I am of the opinion that the appellants do stand in a different position from other members of the community to profess the Christian faith. I attach significance to the fact that as priests and teachers their interest and their interest and their activities are not limited merely to professing the Christian faith. Their interest in my opinion extends beyond that of other members of the Christian community whose limited concern could be fairly described as only "intellectual or emotional".... The vocation and professional calling of the appellants being more than an intellectual or emotional concern requires greater weight to be given to their interest in the subject matter of the film and in the question whether it is blasphemous. They have, in the words of Stephen J, a "closer proximity" to this subject matter than other members of the community. This interest, in my view, should be recognised by the courts."

  1. Lockhart J, with whom Fisher J expressed general agreement, after referring to the authorities, noted that blasphemy was an indictable misdemeanour at common law. His Honour concluded that the priests were in a special position in relation to the film (at 318):

"The appellants are in holy orders in hierarchical Christian churches. As ministers of religion they are in a special position compared with ordinary members of the public in that it is their duty and vocation to maintain the sanctity of the Scriptures, to spread the Gospel, to teach and foster Christian beliefs and to repel or oppose blasphemy. Blasphemy is the denial of the basic tenets of the Christian faith. The doctrines and teachings of the Christian faith are of "great cultural and spiritual significance" to the appellants (to adopt the language of Stephen J in the Onus case...and certainly are of no less significance to Christians than were the Aboriginal relics to the Gournditch-jmara community in the Onus case.... The appellants are not meddlers or "busy bodies". Nor are they people who have mere intellectual or emotional concern about the film. Their position is therefore different from the position which the High Court perceived the Australian Conservation Foundation to have in the Australian Conservation Foundation case .... The decisions impugned in this case have a greater effect upon the appellants than they have upon ordinary members of the public. It is true that the appellants have no special interests in the subject matter of the decision in the sense of legal or equitable rights or proprietary or pecuniary interests; but they are persons aggrieved because to repel blasphemy is a necessary incident of their vocation. To deny them standing would deny an important class in the community an effective means and procedure for challenging decisions of the kind involved in this case.

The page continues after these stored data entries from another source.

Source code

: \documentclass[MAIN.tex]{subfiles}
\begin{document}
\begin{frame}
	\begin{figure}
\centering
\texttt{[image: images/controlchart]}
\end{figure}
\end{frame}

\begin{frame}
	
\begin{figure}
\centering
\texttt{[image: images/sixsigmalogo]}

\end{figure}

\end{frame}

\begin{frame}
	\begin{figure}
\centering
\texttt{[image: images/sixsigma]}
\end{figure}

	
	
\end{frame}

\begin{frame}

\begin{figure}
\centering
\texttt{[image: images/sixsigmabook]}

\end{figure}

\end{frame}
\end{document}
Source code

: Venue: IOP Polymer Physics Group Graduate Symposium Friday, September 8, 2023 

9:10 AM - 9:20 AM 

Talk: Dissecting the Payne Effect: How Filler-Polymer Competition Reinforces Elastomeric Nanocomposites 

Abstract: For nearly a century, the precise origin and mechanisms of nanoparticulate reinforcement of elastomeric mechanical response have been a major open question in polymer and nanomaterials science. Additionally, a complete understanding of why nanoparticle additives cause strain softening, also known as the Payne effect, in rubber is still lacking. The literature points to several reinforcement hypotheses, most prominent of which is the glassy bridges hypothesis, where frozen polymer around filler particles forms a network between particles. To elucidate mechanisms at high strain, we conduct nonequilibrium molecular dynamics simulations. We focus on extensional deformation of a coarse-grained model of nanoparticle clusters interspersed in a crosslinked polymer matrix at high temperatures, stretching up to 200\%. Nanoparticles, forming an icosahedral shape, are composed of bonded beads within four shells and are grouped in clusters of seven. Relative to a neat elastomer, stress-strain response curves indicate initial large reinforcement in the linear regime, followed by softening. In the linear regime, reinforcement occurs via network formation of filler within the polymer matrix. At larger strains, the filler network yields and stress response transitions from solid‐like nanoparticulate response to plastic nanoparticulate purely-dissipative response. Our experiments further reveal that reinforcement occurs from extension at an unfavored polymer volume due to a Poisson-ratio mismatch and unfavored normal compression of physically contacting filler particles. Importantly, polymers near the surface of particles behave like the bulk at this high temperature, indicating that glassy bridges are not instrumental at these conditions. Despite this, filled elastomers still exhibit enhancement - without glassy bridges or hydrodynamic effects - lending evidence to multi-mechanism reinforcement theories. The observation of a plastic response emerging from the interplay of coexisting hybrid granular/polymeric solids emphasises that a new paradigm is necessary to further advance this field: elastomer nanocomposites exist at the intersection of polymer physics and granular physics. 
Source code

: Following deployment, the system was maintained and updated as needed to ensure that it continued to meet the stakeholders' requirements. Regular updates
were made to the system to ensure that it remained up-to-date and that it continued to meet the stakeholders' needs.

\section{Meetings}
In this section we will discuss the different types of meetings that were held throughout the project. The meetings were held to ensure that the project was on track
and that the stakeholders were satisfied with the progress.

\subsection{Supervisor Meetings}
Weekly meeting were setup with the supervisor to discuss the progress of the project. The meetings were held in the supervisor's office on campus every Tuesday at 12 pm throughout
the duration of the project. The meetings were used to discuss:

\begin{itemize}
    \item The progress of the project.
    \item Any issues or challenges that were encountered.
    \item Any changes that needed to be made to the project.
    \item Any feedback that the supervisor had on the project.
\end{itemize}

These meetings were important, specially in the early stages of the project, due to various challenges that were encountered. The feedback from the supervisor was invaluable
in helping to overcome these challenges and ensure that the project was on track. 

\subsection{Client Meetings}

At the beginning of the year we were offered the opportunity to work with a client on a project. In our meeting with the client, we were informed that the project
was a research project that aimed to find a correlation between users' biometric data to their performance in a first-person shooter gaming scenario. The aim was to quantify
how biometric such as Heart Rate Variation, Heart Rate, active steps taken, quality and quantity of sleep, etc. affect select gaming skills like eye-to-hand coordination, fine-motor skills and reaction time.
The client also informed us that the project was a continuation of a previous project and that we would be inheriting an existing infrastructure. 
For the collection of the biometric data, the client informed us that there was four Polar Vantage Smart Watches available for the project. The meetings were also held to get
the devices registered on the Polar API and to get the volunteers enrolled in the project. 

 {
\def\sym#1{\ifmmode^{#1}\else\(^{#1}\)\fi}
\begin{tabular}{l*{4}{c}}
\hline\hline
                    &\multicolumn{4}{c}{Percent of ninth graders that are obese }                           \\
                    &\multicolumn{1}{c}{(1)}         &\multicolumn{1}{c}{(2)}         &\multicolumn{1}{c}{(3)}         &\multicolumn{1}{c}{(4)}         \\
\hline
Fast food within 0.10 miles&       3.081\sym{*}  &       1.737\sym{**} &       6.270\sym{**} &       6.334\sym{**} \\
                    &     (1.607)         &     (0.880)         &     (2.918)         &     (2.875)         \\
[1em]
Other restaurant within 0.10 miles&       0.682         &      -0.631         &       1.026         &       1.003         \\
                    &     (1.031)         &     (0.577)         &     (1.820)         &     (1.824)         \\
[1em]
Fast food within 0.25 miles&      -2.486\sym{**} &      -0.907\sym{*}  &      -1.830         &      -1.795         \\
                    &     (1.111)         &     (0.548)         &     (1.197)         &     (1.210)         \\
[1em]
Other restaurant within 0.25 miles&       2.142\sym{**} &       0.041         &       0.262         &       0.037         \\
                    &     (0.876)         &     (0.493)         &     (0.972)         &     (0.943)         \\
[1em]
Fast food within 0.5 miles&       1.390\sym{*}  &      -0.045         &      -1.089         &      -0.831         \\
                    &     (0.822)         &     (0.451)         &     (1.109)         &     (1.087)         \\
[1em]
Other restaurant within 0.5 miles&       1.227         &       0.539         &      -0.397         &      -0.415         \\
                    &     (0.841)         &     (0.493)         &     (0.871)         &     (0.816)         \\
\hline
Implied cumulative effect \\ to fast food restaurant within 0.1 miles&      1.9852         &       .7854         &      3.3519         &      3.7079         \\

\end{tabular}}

Whether members of the community who profess the Christian faith, but are not ministers of religion or otherwise part of the hierarchy of a Christian denomination, would have standing to bring a case of this kind is for me an open question which I do not find it necessary to decide. It must be kept in mind, however, that some Christian sects have little or no hierarchical structure, yet their followers are devout believers in their religious teachings. To deny them standing is a conclusion which would not be lightly reached, but I prefer to express no view on the question as it does not arise and was only briefly touched on in argument."

  1. Wilcox J expressed the view that there was nothing in the authorities to prevent the Court from discarding altogether the requirement of special damage or special interest (at 321). In his view, if a plaintiff or applicant was incapable of representing adequately the interest he or she espoused, the answer was to refuse that claim on discretionary grounds, rather than to deny standing "to the many" with non-financial concerns (at 324). His Honour found in favour of the standing of the priests on a wider basis than either Fisher J or Lockhart J:

"the allegation is that the film makes its denials in such a scurrilous and offensive form as to pass the limits of decent controversy and to outrage the feelings of committed Christians. The appellants are committed Christians. They are susceptible, therefore, to an offence and to an outrage which would not be shared by non-believers. Upon their case they, with other believers, have suffered from the release of the film a damage different in kind from the general damage which is suffered by all members of the community when the law is breached; and this special damage arises out of matters of spiritual concern.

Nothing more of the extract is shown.